Octavia Butler, Lillith's Brood
Humanity is sexually absorbed into an alien race. Somewhat unwillingly. Might be my favorite trilogy of all time. Takes place on primordial, post-apocalypse earth and on the alien generations ship. (Please overlook the terrible cover they slapped on there because a woman wrote the book.)

Richard K. Morgan, Altered Carbon, (& the other Kovacs novels, but not the rest of his work)
Awesome cyberpunk ex-cop thrillers on a galactic scale, working off the premise that human consciousness can be downloaded into different "sleeves" (bodies). Sex, drugs and the possibility of being tortured to death—over and over again.

Alastair Reynolds, Chasm City, Revelation Space, Absolution Gap
An actual European Space Agency rocket scientist who spent 20 years in the Netherlands peering through telescopes and writing these brilliant, nerdy, violent, cerebral hard-space odysseys. Oddly enough, I discovered Reynolds through an Art Forum "best of the year" list.

Iain Banks, Excession, Look to Windward, The Player of Games, any & all of the Culture novels
Elaborate adventures in a high-tech, far-futuristic and somewhat alien culture known as the Culture, a society devoted to enjoyment. Banks is a wonderful writer on the sentence level and nasty and apt about our own society in all sorts of unexpected ways. Depending on the book, these can be spectacularly violent. I also like Inversions, the Banks treatment in a semi-medieval world.

M. John Harrison, The Luck in the Head
I'm sorry, but you have to buy Jeff & Ann VanDerMeer's New Weird anthology purely for M. John Harrison's short story, The Luck in the Head, which is the most perfect piece of steampunk ever written. In its weirdness and beauty and gore, a new and disturbing format born. Go. Buy it. Now. Please.

Geoff Ryman, Air
Speculative fiction about the time when we go online straight from our brains, set in a tiny village on the apron between China and the 'stans. Female protagonist.

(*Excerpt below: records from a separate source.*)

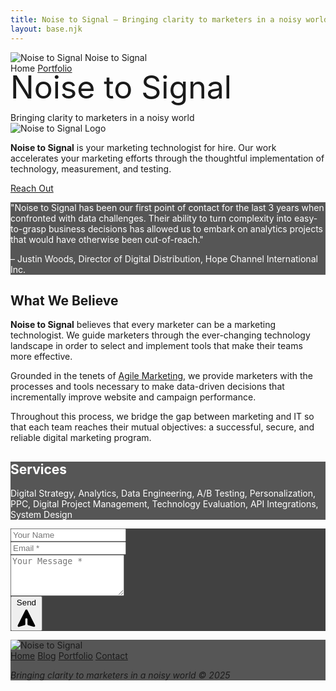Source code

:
 ```yaml
---
title: Noise to Signal – Bringing clarity to marketers in a noisy world
layout: base.njk
---
```


<!-- Header/Navigation -->
<div class="head">
  <div class="l">
    <div class="flex items-center space-x-3 h-full py-4 pl-6">
      <img src="/img/radar-80px-dark.png" alt="Noise to Signal" class="w-8 h-8">
      <span class="text-lg font-light">Noise to Signal</span>
    </div>
  </div>
  <div class="r">
    <nav class="flex items-center justify-end h-full py-4 pr-6 space-x-8">
      <span class="current-page">Home</span>
      <a href="#">Portfolio</a>
    </nav>
  </div>
</div>

<!-- Hero Section -->
<section class="screen" style="background-image: url('/img/nasa-dishes-2048.jpg');">
  <div class="mod-fill" style="opacity: 0.2; background: linear-gradient(45deg, #7FB8FF, #E8C0ED);"></div>
  <div class="screen-mid">
    <article class="plot">
      <span style="font-size: 50px; line-height: 45px;" class="caps mod-frame text-white">Noise to Signal</span>
      <br><br>
      <span class="text-white text-lg">Bringing clarity to marketers in a noisy world</span>
    </article>
  </div>
</section>

<!-- Section 1 - Main Description -->
<section class="py-16 px-8 text-center bg-white">
  <div class="max-w-4xl mx-auto">
    <div class="mb-8">
      <img src="/img/radar-80px-dark.png" alt="Noise to Signal Logo" class="w-20 h-20 mx-auto">
    </div>
    <p class="text-lg leading-relaxed mb-8">
      <strong>Noise to Signal</strong> is your marketing technologist for hire. Our work accelerates your marketing efforts through the thoughtful implementation of technology, measurement, and testing.
    </p>
    <a href="#contact" class="inline-block bg-gray-800 text-white px-8 py-3 hover:bg-opacity-90 transition-colors">
      Reach Out
    </a>
  </div>
</section>

<!-- Section 2 - Testimonial -->
<section class="py-16 px-8 text-center" style="background-color: rgba(45, 45, 45, 0.8); color: white;">
  <div class="max-w-4xl mx-auto">
    <p class="text-lg leading-relaxed mb-4">
      "Noise to Signal has been our first point of contact for the last 3 years when confronted with data challenges. Their ability to turn complexity into easy-to-grasp business decisions has allowed us to embark on analytics projects that would have otherwise been out-of-reach."
    </p>
    <p class="text-base">
      – Justin Woods, Director of Digital Distribution, Hope Channel International Inc.
    </p>
  </div>
</section>

<!-- Section 3 - What We Believe -->
<section class="relative py-16 px-8 text-white" style="background-image: url('/img/6-twilight.jpg'); background-size: cover; background-position: center; background-repeat: no-repeat;">
  <div class="absolute inset-0 bg-black bg-opacity-60"></div>
  <div class="relative z-10 max-w-6xl mx-auto">
    <h2 class="text-3xl font-bold text-center mb-12">What We Believe</h2>
    <div class="grid md:grid-cols-3 gap-8 text-sm leading-relaxed">
      <div>
        <p>
          <strong>Noise to Signal</strong> believes that every marketer can be a marketing technologist. We guide marketers through the ever-changing technology landscape in order to select and implement tools that make their teams more effective.
        </p>
      </div>
      <div>
        <p>
          Grounded in the tenets of <a href="#" class="text-blue-300 underline">Agile Marketing</a>, we provide marketers with the processes and tools necessary to make data-driven decisions that incrementally improve website and campaign performance.
        </p>
      </div>
      <div>
        <p>
          Throughout this process, we bridge the gap between marketing and IT so that each team reaches their mutual objectives: a successful, secure, and reliable digital marketing program.
        </p>
      </div>
    </div>
  </div>
</section>

<!-- Section 4 - Services -->
<section class="py-16 px-8 text-center" style="background-color: rgba(45, 45, 45, 0.8); color: white;">
  <div class="max-w-4xl mx-auto">
    <h2 class="text-3xl font-bold mb-8">Services</h2>
    <p class="text-lg leading-relaxed">
      Digital Strategy, Analytics, Data Engineering, A/B Testing, Personalization, PPC, Digital Project Management, Technology Evaluation, API Integrations, System Design
    </p>
  </div>
</section>

<!-- Section 5 - Contact Form -->
<section id="contact" class="relative py-16 px-8" style="background-image: url('/img/nasa-dishes-2048.jpg'); background-size: cover; background-position: center; background-repeat: no-repeat;">
  <div class="absolute inset-0 bg-black bg-opacity-30"></div>
  <div class="relative z-10 max-w-md mx-auto">
    <div class="p-8 text-white" style="background-color: rgba(45, 45, 45, 0.9);">
      <form class="space-y-6">
        <div>
          <input 
            type="text" 
            name="name" 
            placeholder="Your Name" 
            class="w-full p-3 bg-transparent border-b border-gray-400 text-white placeholder-gray-300 focus:outline-none focus:border-white"
          >
        </div>
        <div>
          <input 
            type="email" 
            name="email" 
            placeholder="Email *" 
            required 
            class="w-full p-3 bg-transparent border-b border-gray-400 text-white placeholder-gray-300 focus:outline-none focus:border-white"
          >
        </div>
        <div>
          <textarea 
            name="message" 
            placeholder="Your Message *" 
            required 
            rows="4"
            class="w-full p-3 bg-transparent border-b border-gray-400 text-white placeholder-gray-300 focus:outline-none focus:border-white resize-none"
          ></textarea>
        </div>
        <div class="text-center">
          <button 
            type="submit" 
            class="inline-flex items-center space-x-2 bg-white text-gray-800 px-6 py-3 hover:bg-gray-100 transition-colors"
          >
            <span>Send</span>
            <svg class="w-4 h-4" fill="currentColor" viewBox="0 0 20 20">
              <path d="M10.894 2.553a1 1 0 00-1.788 0l-7 14a1 1 0 001.169 1.409l5-1.429A1 1 0 009 15.571V11a1 1 0 112 0v4.571a1 1 0 00.725.962l5 1.428a1 1 0 001.17-1.408l-7-14z"/>
            </svg>
          </button>
        </div>
      </form>
    </div>
  </div>
</section>

<!-- Footer -->
<footer class="py-8 px-8 text-center text-white" style="background-color: rgba(45, 45, 45, 0.8);">
  <div class="max-w-4xl mx-auto">
    <div class="mb-6">
      <img src="/img/radar-80px-light.png" alt="Noise to Signal" class="w-20 h-20 mx-auto">
    </div>
    <nav class="mb-4">
      <div class="flex flex-wrap justify-center space-x-6 text-sm uppercase tracking-wide">
        <a href="#" class="hover:text-gray-300">Home</a>
        <a href="#" class="hover:text-gray-300">Blog</a>
        <a href="#" class="hover:text-gray-300">Portfolio</a>
        <a href="#contact" class="hover:text-gray-300">Contact</a>
      </div>
    </nav>
    <p class="text-sm text-gray-400">
      <em>Bringing clarity to marketers in a noisy world © 2025</em>
    </p>
  </div>
</footer>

Fairly real, quite literary.

China Mieville, Perdido Street Station
The best work by a steampunk pioneer. Set in the disturbing and fantastical city of New Crobuzon. Raunchy sex with an insect-headed mistress. A de-winged bird man. A work of casual brutality and stunning imagination.

Kim Stanley Robinson, Red Mars
For the enthusiast, the exhaustive story of how humanity colonizes Mars. An amazing work of science and speculation. When you finish the first 900 page opus and discover that it's a trilogy, you might cry, though.

Monday, April 19, 2010

Museums in St. Petersburg, Russia

Yet another of my beautiful, partial, plot-damaged novel fragments is set in a futuristic St. Petersburg, an ill-conceived work inspired by cold and euphoria while wandering alone for a day in the city center, approached only by scammers and charltans, drunk on cold silver vistas and wet leaves and ghosts. It was a mood, more than a novel, but I remember that day every time I think about St. Petersburg, city of the aristocrats and the damned, such a mad, gray, sinister, ornate, spectral, rotted, impossible place. I hope this isn't making it sound bad. To me, it's one of the most different, exotic, particular destinations there is, the place you go if you want your mind blown, or if you want to go back in time or into an alternate reality. The failed novel fragment was science-fiction, only appropriate for St. Petersburg, though it's actually a pretty low-tech place.

This post, however, is about the art. But before I start talking about it, I will make one more note of a practical nature: Check the forecast before you go. Bring warmer clothes than you think you're going to need. Plan seriously on footwear that will keep you dry.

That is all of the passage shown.